*** Data listing Section Begins ***

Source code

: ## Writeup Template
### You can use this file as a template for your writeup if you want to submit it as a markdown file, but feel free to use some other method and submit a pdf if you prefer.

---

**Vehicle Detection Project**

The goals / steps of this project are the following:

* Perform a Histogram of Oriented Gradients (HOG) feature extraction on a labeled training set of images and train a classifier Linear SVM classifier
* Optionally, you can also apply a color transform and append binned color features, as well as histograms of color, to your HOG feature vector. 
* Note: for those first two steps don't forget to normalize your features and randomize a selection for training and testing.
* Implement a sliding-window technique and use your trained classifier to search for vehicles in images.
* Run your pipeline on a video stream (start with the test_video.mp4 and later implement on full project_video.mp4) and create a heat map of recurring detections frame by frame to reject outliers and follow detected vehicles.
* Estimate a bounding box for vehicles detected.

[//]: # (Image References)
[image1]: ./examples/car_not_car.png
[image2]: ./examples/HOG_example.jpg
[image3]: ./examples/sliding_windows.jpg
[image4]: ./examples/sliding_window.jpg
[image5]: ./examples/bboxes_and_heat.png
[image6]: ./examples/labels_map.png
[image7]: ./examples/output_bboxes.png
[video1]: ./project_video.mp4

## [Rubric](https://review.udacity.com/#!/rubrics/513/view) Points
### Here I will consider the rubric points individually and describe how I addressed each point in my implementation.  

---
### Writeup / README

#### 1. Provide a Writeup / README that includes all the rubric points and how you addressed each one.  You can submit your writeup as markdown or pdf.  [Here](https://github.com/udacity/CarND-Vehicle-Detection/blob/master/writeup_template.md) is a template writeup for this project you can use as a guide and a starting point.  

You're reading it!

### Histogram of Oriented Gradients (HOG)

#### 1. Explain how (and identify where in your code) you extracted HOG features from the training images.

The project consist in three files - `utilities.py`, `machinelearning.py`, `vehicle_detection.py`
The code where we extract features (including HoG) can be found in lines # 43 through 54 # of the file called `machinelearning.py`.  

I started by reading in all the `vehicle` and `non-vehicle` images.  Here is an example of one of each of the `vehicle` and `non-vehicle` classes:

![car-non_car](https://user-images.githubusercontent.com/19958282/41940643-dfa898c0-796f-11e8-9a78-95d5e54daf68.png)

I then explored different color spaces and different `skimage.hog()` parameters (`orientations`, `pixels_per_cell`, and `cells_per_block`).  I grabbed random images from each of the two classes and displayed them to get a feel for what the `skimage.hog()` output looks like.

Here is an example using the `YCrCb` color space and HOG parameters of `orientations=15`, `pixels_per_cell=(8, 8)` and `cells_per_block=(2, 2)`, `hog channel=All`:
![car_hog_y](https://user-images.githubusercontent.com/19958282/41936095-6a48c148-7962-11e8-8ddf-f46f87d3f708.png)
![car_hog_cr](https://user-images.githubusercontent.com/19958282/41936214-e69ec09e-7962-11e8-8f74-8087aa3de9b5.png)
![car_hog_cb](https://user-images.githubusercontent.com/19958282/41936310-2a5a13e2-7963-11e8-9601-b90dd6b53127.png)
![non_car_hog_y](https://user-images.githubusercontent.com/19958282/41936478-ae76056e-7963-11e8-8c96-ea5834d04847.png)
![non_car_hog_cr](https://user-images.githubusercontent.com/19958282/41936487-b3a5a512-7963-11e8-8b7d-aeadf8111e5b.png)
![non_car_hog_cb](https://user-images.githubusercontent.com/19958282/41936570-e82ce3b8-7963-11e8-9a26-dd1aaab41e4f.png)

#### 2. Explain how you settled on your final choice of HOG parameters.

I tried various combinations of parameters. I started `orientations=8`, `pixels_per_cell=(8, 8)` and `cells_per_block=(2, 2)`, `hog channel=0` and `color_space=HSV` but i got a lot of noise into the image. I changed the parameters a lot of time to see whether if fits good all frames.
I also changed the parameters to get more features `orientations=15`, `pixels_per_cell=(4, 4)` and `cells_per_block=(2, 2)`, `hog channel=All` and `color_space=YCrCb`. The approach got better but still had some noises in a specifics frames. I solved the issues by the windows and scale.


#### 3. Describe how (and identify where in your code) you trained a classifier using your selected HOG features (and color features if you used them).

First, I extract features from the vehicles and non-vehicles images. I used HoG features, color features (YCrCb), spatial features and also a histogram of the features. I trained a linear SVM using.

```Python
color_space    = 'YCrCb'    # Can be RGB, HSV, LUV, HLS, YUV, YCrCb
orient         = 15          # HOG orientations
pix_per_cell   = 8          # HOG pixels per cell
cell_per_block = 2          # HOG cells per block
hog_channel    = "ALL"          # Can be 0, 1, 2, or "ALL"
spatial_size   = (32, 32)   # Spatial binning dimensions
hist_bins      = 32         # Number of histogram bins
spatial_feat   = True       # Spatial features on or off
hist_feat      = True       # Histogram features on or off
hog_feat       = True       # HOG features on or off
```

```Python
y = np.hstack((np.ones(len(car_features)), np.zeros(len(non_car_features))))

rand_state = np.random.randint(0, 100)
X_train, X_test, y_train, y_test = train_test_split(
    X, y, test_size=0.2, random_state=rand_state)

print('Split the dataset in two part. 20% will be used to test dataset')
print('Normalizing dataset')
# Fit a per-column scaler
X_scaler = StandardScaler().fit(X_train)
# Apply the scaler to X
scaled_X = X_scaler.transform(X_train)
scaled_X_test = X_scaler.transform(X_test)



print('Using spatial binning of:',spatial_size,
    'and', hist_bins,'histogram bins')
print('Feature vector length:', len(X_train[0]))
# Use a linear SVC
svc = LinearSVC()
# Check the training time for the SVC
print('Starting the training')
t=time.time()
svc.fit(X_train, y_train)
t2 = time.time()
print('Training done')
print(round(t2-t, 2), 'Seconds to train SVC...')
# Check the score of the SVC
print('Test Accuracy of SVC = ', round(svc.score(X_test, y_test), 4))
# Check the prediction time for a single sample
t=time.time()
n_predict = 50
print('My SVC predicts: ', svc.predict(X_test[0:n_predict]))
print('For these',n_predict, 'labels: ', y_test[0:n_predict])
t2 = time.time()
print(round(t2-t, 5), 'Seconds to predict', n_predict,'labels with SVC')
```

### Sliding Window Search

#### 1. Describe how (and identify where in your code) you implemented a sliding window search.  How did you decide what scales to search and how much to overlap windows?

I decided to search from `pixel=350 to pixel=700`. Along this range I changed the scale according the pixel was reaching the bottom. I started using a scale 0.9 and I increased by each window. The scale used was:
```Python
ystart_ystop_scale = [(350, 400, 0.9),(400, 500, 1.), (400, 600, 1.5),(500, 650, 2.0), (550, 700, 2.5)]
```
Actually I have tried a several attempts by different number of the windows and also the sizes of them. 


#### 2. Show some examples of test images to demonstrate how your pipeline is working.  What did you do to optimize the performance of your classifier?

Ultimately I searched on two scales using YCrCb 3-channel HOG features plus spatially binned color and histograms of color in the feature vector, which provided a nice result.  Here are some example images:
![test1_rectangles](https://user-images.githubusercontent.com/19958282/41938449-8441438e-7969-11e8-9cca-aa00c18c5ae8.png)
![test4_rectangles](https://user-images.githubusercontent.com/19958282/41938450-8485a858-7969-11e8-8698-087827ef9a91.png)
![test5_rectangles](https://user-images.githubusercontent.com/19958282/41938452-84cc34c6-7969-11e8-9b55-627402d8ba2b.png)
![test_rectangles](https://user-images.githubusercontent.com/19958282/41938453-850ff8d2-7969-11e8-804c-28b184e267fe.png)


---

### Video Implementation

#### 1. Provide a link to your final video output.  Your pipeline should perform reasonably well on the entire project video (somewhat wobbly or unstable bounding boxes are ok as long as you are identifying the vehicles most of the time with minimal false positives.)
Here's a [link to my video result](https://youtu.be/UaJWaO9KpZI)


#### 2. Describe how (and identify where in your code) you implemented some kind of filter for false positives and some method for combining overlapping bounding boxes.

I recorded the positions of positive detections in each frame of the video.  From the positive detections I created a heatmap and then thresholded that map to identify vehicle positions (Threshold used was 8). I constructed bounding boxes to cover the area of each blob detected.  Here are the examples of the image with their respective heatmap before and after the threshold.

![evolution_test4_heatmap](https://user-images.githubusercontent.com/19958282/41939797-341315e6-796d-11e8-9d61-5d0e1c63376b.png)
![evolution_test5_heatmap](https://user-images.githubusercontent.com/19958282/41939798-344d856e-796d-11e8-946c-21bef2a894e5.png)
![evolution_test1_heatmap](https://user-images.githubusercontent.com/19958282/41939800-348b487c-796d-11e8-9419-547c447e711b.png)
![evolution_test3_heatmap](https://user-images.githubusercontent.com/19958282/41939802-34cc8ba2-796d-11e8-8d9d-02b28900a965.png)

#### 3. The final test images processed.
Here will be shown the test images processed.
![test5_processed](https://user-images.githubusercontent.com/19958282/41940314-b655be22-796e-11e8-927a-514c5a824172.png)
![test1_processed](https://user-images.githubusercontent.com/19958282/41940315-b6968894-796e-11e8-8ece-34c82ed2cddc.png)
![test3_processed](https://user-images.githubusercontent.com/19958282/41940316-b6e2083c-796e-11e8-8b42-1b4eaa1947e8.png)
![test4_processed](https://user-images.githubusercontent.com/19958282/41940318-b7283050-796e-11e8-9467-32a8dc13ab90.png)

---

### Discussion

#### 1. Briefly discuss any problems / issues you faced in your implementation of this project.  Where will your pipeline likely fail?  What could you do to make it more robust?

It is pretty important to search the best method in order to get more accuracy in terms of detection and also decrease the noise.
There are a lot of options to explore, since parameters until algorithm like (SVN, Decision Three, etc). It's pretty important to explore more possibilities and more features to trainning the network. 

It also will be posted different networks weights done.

*** Data listing Section Ends ***

Set every line down again exactly. Begin with the first line of the entries and finish with the line containing "Linear SVM classifier".

:: Written reply ::
Source code

: ## Writeup Template
### You can use this file as a template for your writeup if you want to submit it as a markdown file, but feel free to use some other method and submit a pdf if you prefer.

---

**Vehicle Detection Project**

The goals / steps of this project are the following:

* Perform a Histogram of Oriented Gradients (HOG) feature extraction on a labeled training set of images and train a classifier Linear SVM classifier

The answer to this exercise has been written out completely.